INPUT DATA Block Start
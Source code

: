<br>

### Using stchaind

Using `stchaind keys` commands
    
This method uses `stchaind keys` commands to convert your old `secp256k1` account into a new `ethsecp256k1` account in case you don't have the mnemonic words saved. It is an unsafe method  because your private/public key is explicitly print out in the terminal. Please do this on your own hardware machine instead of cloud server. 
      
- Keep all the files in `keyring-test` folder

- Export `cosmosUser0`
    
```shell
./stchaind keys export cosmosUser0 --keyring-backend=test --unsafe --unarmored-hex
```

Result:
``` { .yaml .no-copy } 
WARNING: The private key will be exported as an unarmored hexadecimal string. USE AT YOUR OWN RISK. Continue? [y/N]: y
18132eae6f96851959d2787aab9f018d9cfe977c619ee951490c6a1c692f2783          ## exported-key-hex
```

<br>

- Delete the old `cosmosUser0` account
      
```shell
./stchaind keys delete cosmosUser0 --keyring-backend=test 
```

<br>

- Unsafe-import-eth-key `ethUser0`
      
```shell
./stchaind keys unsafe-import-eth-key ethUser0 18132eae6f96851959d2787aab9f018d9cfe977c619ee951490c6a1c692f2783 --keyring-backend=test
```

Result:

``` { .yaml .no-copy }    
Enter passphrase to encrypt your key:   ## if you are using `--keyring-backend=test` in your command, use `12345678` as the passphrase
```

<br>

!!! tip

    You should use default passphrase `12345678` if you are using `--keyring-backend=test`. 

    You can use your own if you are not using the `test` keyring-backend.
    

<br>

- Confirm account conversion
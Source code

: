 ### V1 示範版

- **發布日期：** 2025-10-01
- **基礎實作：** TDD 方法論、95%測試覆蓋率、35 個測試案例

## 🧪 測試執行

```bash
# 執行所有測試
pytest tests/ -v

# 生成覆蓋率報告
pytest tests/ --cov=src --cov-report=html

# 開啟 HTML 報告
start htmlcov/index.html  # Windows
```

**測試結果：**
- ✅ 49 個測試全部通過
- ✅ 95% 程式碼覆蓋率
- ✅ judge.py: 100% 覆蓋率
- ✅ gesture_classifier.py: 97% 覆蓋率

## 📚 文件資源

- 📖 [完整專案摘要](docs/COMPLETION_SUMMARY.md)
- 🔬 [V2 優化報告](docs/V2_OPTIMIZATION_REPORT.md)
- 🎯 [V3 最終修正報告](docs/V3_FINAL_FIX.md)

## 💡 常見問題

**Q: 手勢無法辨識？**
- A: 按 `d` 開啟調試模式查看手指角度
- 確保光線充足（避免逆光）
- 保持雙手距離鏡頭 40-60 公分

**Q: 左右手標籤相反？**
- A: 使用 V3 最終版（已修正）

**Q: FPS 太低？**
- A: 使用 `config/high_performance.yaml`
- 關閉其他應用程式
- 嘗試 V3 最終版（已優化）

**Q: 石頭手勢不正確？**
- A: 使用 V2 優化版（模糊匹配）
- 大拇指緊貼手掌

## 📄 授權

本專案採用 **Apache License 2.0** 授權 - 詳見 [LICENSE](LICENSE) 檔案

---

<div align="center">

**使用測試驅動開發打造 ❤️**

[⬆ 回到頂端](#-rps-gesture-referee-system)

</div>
INPUT DATA Block End
> [PROBLEM TO SOLVE]:
If a line contains the word "docs", it counts; say how many such lines there are in the data above, and nothing else.

> [TASK RESPONSE]:
3